Positive Technologies shows how hackers can gain access to bitcoin wallets using architecture flaws in SS7

Cryptocurrencies offer unprecedented transaction speeds and remittance security, but this is compromised by the weak security of digital wallets storing them. Positive Technologies has demonstrated an attack on a user account of Coinbase — one of the largest bitcoin exchanges in the world, which manages assets of over 9 million clients, with more than 20 billion USD in various digital currencies combined on their accounts.

Minimum personal information about a victim – their first name, last name, and phone number – was enough to hack a test wallet in Coinbase. By exploiting SS7 vulnerabilities to intercept SMS with one-time passwords, PT researchers were able to learn the email address linked to the wallet, obtained control over it, and gained access to the wallet itself.  Once they had the account password for the wallet, they were easily able to withdraw cybermoney.

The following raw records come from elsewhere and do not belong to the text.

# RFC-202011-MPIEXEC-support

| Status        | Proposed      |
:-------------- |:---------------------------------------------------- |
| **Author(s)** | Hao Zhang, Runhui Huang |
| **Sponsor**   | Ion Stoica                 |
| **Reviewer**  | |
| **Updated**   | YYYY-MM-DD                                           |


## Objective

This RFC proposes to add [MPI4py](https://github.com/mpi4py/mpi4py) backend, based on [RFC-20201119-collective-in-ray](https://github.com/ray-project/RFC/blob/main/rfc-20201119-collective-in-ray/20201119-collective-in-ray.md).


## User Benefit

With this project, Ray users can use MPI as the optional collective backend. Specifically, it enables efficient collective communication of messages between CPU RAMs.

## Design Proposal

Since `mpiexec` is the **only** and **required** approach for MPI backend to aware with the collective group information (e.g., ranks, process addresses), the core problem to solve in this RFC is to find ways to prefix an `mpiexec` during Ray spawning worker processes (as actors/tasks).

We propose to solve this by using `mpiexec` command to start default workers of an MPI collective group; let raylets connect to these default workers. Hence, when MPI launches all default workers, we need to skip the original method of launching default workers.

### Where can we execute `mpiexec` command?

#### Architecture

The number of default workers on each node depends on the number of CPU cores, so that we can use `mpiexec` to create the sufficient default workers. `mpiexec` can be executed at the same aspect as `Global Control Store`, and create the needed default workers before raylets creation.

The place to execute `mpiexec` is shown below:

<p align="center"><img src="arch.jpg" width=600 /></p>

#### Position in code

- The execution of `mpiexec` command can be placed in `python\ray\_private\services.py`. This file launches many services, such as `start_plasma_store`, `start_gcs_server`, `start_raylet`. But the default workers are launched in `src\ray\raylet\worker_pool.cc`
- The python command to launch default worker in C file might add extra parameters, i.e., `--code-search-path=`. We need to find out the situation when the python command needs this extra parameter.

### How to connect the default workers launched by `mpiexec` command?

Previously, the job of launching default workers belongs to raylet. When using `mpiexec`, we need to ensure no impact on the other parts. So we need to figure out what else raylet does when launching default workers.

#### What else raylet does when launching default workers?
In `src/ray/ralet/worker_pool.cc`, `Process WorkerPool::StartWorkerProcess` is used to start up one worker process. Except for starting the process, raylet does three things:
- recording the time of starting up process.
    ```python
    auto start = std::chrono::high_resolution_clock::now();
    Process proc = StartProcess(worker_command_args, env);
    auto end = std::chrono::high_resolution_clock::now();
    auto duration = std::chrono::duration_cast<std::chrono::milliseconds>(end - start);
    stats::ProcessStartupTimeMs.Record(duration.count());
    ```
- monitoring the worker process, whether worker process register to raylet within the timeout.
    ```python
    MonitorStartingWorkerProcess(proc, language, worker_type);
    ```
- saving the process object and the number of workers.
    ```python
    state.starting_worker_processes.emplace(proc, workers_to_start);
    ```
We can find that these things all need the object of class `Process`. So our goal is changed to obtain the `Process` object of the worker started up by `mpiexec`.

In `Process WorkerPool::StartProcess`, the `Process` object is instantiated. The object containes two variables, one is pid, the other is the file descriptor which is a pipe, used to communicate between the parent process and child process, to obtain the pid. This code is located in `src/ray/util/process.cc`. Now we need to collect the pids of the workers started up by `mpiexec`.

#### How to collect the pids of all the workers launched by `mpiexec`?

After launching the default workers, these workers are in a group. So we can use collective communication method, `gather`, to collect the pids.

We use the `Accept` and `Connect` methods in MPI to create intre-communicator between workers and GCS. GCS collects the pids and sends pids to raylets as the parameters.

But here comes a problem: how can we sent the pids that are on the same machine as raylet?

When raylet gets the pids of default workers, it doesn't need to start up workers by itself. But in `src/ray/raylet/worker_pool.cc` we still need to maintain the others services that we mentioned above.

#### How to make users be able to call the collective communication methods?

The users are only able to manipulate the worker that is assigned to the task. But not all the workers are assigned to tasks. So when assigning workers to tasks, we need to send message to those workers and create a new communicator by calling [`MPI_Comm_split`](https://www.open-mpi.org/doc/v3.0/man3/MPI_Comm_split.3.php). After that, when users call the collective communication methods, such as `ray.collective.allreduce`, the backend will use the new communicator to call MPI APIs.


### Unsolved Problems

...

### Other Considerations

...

Positive Technologies was one of the first to pay attention to SS7 security flaws. Attacks exploiting these vulnerabilities can be launched from anywhere, which is a great benefit to attackers. In spring 2017, the first cases of attacks exploiting SS7 were registered in Germany, in which money was stolen from bank accounts. Cybercriminals intercepted texts with online banking authentication codes sent to customers of Telefonica Germany (O2), a German mobile operator, and used them to carry out unauthorized transactions.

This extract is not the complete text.